Les facultés et branches de l'Université libanaise ont connu une fermeture totale et une paralysie dans leurs différents départements administratifs et techniques, en réponse à l'appel lancé par l'Association des travailleurs de l'Université libanaise.
La tournée de suivi sur le terrain du premier jour de grève a enregistré un taux d'engagement atteignant 100 pour cent dans la plupart des régions. Du complexe municipal de Tripoli au nord, jusqu'aux complexes de Hadath et Fanar à Beyrouth et au Mont-Liban, en passant par les facultés de la Békaa, de Sidon, de Tyr et de Nabatieh au sud, les travaux administratifs et les services ont complètement cessé, avec une absence totale des employés, des salariés et des formateurs de leurs postes de travail.
Ce mouvement « d'avertissement », selon le communiqué de « l'Association », intervient « comme un cri de protestation face aux atermoiements officiels dans l'octroi aux employés de leurs droits acquis ». Les revendications des manifestants se résument en plusieurs points, dont les principaux sont :
Paiement des salaires en retard : réclamation immédiate de deux salaires approuvés pour le secteur public depuis novembre 2023 et non encore versés.
Ajustement de l'indemnité de transport : révision immédiate des indemnités en fonction de la hausse vertigineuse des prix des carburants.
Dossier des formateurs : correction du déséquilibre existant dans la structure administrative et technique et traitement du dossier du concours restreint.
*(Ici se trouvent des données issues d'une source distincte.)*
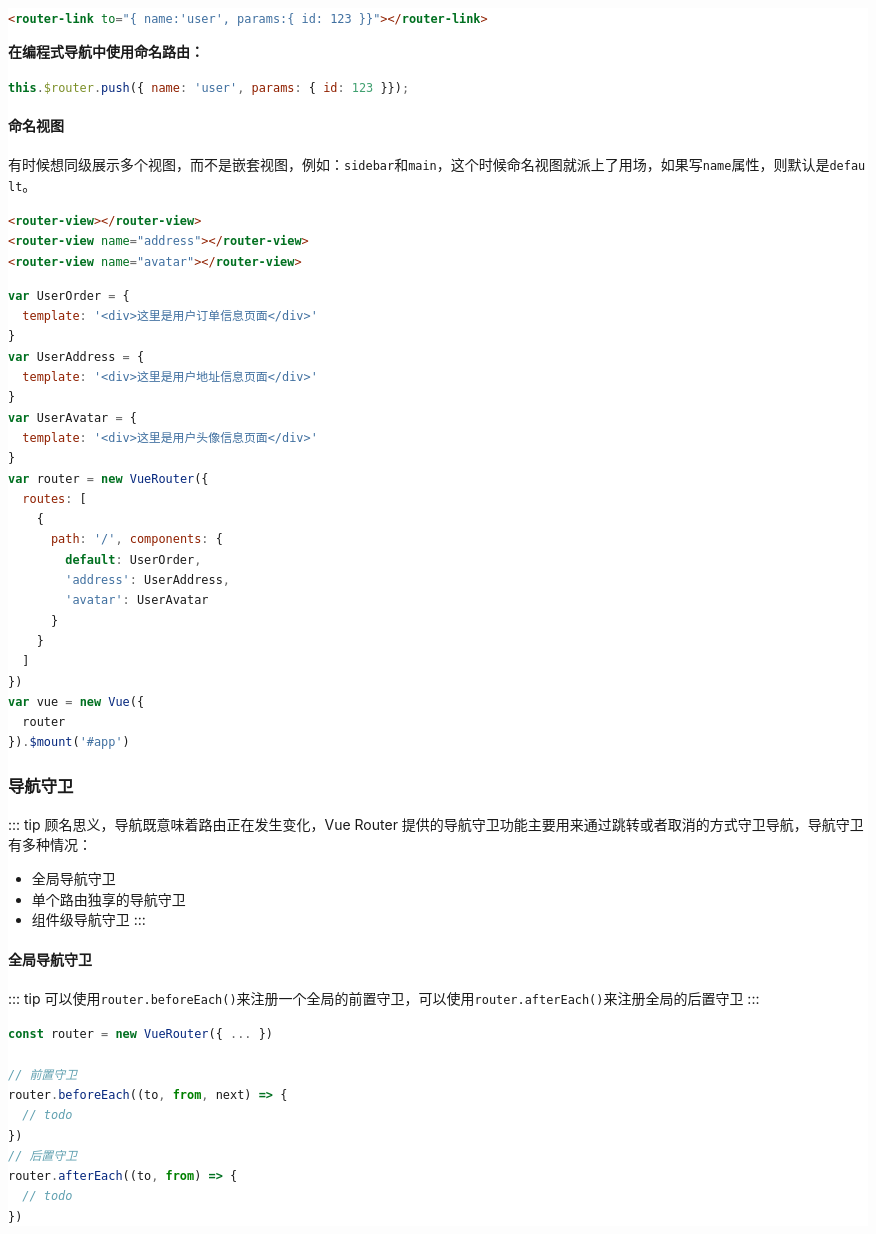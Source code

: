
 ```html
<router-link to="{ name:'user', params:{ id: 123 }}"></router-link>
```
**在编程式导航中使用命名路由：**
```js
this.$router.push({ name: 'user', params: { id: 123 }});
```

#### 命名视图
有时候想同级展示多个视图，而不是嵌套视图，例如：`sidebar`和`main`，这个时候命名视图就派上了用场，如果写`name`属性，则默认是`default`。
```html
<router-view></router-view>
<router-view name="address"></router-view>
<router-view name="avatar"></router-view>
```
```js
var UserOrder = {
  template: '<div>这里是用户订单信息页面</div>'
}
var UserAddress = {
  template: '<div>这里是用户地址信息页面</div>'
}
var UserAvatar = {
  template: '<div>这里是用户头像信息页面</div>'
}
var router = new VueRouter({
  routes: [
    { 
      path: '/', components: {
        default: UserOrder,
        'address': UserAddress,
        'avatar': UserAvatar
      }
    }
  ]
})
var vue = new Vue({
  router
}).$mount('#app')
```


### 导航守卫
::: tip
顾名思义，导航既意味着路由正在发生变化，Vue Router 提供的导航守卫功能主要用来通过跳转或者取消的方式守卫导航，导航守卫有多种情况：
* 全局导航守卫
* 单个路由独享的导航守卫
* 组件级导航守卫
:::

#### 全局导航守卫
::: tip
可以使用`router.beforeEach()`来注册一个全局的前置守卫，可以使用`router.afterEach()`来注册全局的后置守卫
:::
```js
const router = new VueRouter({ ... })

// 前置守卫
router.beforeEach((to, from, next) => {
  // todo
})
// 后置守卫
router.afterEach((to, from) => {
  // todo
})
```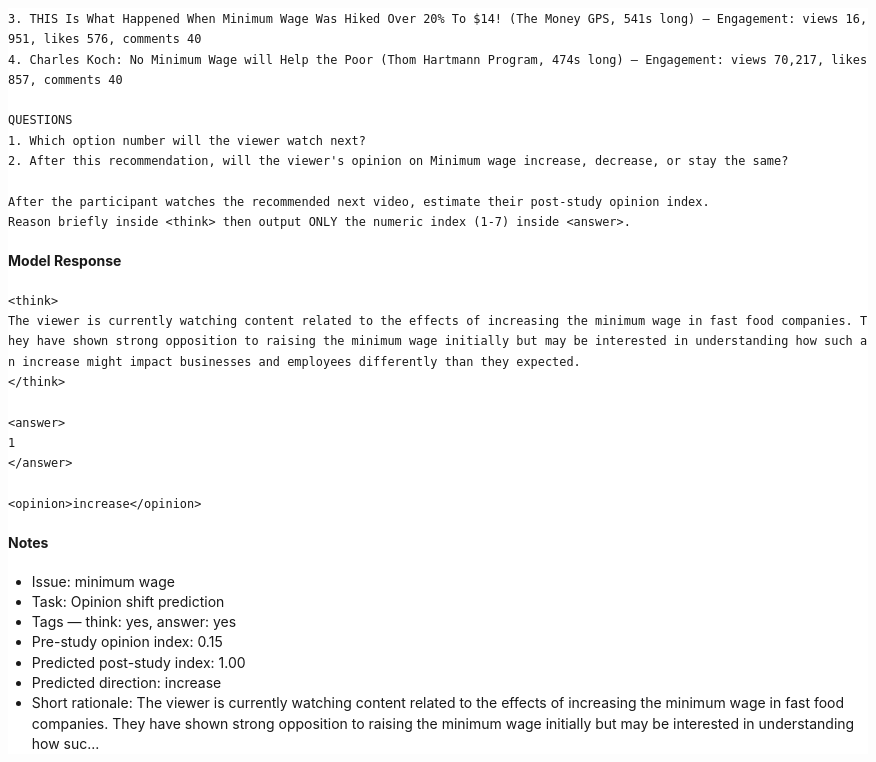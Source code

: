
 ```text
3. THIS Is What Happened When Minimum Wage Was Hiked Over 20% To $14! (The Money GPS, 541s long) — Engagement: views 16,951, likes 576, comments 40
4. Charles Koch: No Minimum Wage will Help the Poor (Thom Hartmann Program, 474s long) — Engagement: views 70,217, likes 857, comments 40

QUESTIONS
1. Which option number will the viewer watch next?
2. After this recommendation, will the viewer's opinion on Minimum wage increase, decrease, or stay the same?

After the participant watches the recommended next video, estimate their post-study opinion index.
Reason briefly inside <think> then output ONLY the numeric index (1-7) inside <answer>.
```

#### Model Response

```text
<think>
The viewer is currently watching content related to the effects of increasing the minimum wage in fast food companies. They have shown strong opposition to raising the minimum wage initially but may be interested in understanding how such an increase might impact businesses and employees differently than they expected.
</think>

<answer>
1
</answer>

<opinion>increase</opinion>
```

#### Notes

- Issue: minimum wage
- Task: Opinion shift prediction
- Tags — think: yes, answer: yes
- Pre-study opinion index: 0.15
- Predicted post-study index: 1.00
- Predicted direction: increase
- Short rationale: The viewer is currently watching content related to the effects of increasing the minimum wage in fast food companies. They have shown strong opposition to raising the minimum wage initially but may be interested in understanding how suc...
L'Association a affirmé « que l'unité de position parmi les employés aujourd'hui est un message clair à qui de droit », insistant sur « le fait que la grève se poursuit demain jeudi 7 mai courant en concomitance avec les mouvements des associations du secteur public ».
Les réunions de l'Association restent ouvertes en attendant la réunion de l'instance le vendredi 8 mai pour évaluer la phase et prendre la décision appropriée concernant l'escalade dans les jours à venir, affirmant « que le retour au travail est conditionné par la réalisation des revendications légitimes pour garantir la dignité des travailleurs et la continuité du plus grand établissement public éducatif au Liban ».